Data to use section start

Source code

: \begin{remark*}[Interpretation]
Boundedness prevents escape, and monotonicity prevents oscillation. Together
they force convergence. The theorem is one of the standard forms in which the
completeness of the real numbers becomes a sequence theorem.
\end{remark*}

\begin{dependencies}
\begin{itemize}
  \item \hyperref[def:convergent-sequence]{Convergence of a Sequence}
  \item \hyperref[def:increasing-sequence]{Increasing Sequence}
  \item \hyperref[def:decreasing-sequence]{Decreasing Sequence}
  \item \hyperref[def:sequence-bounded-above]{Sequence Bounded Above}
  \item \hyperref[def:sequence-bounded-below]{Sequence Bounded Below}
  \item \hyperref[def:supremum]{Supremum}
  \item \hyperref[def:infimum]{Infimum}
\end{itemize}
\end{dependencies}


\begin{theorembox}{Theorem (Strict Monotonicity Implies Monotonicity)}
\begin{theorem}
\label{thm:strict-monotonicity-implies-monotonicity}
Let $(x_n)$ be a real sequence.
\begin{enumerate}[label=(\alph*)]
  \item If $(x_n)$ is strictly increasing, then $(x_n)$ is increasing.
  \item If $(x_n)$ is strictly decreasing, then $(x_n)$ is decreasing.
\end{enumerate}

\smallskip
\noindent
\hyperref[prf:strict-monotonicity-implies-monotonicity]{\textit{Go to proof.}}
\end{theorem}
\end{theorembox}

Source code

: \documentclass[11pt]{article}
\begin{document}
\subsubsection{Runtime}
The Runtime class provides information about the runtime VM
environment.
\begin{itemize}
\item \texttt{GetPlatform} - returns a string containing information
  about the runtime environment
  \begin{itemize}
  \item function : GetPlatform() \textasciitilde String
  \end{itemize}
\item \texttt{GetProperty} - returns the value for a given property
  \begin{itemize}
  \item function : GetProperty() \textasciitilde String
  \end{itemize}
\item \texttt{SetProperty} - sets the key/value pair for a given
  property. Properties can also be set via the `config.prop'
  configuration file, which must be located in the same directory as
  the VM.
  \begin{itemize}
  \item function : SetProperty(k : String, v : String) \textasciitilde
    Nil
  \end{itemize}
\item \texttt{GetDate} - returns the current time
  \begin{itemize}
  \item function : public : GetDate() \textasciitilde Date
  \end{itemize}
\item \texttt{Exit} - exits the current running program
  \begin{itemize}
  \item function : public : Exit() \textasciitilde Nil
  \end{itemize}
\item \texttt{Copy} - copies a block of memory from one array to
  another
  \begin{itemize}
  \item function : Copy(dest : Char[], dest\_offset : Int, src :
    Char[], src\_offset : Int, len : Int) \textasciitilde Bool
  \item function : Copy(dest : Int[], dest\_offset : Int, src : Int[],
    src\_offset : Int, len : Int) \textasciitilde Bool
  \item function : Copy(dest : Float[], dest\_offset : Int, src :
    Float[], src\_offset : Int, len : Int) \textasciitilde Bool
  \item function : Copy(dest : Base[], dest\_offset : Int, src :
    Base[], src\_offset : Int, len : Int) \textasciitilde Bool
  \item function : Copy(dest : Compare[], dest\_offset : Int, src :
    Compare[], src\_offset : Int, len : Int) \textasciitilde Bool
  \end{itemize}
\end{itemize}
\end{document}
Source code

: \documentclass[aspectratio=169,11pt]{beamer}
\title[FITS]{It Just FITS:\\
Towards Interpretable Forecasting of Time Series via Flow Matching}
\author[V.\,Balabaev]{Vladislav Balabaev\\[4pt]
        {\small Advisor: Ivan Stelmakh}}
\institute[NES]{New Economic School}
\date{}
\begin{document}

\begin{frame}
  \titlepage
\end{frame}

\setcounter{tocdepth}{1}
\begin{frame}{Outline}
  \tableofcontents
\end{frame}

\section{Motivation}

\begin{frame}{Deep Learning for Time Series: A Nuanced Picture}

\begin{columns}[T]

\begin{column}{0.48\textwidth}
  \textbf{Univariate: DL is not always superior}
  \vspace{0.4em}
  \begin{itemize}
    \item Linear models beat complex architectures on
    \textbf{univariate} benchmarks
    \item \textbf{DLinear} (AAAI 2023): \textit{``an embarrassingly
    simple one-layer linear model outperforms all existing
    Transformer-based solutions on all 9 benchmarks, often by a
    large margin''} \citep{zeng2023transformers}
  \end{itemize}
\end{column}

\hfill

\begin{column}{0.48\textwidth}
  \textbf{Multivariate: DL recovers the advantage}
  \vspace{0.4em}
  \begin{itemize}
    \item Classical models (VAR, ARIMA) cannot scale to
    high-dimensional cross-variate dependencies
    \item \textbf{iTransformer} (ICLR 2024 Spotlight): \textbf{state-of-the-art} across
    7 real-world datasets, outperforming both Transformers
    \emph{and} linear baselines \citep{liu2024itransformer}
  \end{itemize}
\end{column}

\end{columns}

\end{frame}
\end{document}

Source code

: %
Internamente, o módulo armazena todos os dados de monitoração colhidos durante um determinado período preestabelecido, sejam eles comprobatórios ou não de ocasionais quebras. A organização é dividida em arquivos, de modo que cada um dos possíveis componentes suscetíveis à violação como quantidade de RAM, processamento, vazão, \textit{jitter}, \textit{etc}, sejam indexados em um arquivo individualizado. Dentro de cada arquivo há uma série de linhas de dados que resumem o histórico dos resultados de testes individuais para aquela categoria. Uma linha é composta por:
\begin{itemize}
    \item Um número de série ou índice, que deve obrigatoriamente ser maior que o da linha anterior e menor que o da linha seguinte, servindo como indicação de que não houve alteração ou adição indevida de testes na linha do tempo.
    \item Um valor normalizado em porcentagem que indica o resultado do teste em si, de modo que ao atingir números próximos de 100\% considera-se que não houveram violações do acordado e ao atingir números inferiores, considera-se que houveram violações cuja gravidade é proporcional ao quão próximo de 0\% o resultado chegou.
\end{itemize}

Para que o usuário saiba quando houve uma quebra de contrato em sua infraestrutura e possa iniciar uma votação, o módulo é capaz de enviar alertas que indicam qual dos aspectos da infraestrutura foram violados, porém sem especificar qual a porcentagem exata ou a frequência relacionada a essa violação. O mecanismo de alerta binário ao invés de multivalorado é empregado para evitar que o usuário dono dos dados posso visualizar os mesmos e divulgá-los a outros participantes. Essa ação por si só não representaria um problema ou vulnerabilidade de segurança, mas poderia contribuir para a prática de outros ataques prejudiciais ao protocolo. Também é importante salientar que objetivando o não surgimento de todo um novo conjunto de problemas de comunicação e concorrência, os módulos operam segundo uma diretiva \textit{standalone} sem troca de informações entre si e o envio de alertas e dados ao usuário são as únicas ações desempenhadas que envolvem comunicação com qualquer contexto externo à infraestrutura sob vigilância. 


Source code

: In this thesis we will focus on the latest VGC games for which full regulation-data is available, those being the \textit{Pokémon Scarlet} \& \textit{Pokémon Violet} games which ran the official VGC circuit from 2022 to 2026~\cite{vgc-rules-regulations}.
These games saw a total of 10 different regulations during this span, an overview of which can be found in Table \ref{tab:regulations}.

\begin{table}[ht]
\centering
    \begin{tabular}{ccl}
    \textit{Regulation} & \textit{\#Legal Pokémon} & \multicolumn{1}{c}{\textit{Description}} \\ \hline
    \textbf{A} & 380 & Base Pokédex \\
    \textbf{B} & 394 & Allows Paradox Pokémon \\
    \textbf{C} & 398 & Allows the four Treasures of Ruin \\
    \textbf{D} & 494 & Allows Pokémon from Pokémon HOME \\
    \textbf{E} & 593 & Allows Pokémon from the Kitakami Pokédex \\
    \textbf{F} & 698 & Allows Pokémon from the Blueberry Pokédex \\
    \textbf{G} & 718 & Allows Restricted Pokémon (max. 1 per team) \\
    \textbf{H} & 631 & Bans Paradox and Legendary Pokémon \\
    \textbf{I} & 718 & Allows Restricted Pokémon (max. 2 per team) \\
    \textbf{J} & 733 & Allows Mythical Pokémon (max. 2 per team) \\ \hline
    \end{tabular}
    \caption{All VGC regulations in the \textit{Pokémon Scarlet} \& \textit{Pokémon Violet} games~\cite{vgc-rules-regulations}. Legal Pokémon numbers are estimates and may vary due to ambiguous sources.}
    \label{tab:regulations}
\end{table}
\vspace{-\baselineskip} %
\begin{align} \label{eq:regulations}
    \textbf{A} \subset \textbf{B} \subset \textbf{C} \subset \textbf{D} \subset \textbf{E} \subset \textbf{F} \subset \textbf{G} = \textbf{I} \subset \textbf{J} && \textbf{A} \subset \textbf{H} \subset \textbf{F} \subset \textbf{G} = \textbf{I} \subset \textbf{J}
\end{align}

Data to use section end

Give back, exactly as written, the stretch from the line with "then $(x_n)$ is decreasing." through the line with "string containing information", and no other lines from the records above.

= Result of the exercise =
  \item If $(x_n)$ is strictly decreasing, then $(x_n)$ is decreasing.
\end{enumerate}

\smallskip
\noindent
\hyperref[prf:strict-monotonicity-implies-monotonicity]{\textit{Go to proof.}}
\end{theorem}
\end{theorembox}

Source code

: \documentclass[11pt]{article}
\begin{document}
\subsubsection{Runtime}
The Runtime class provides information about the runtime VM
environment.
\begin{itemize}
\item \texttt{GetPlatform} - returns a string containing information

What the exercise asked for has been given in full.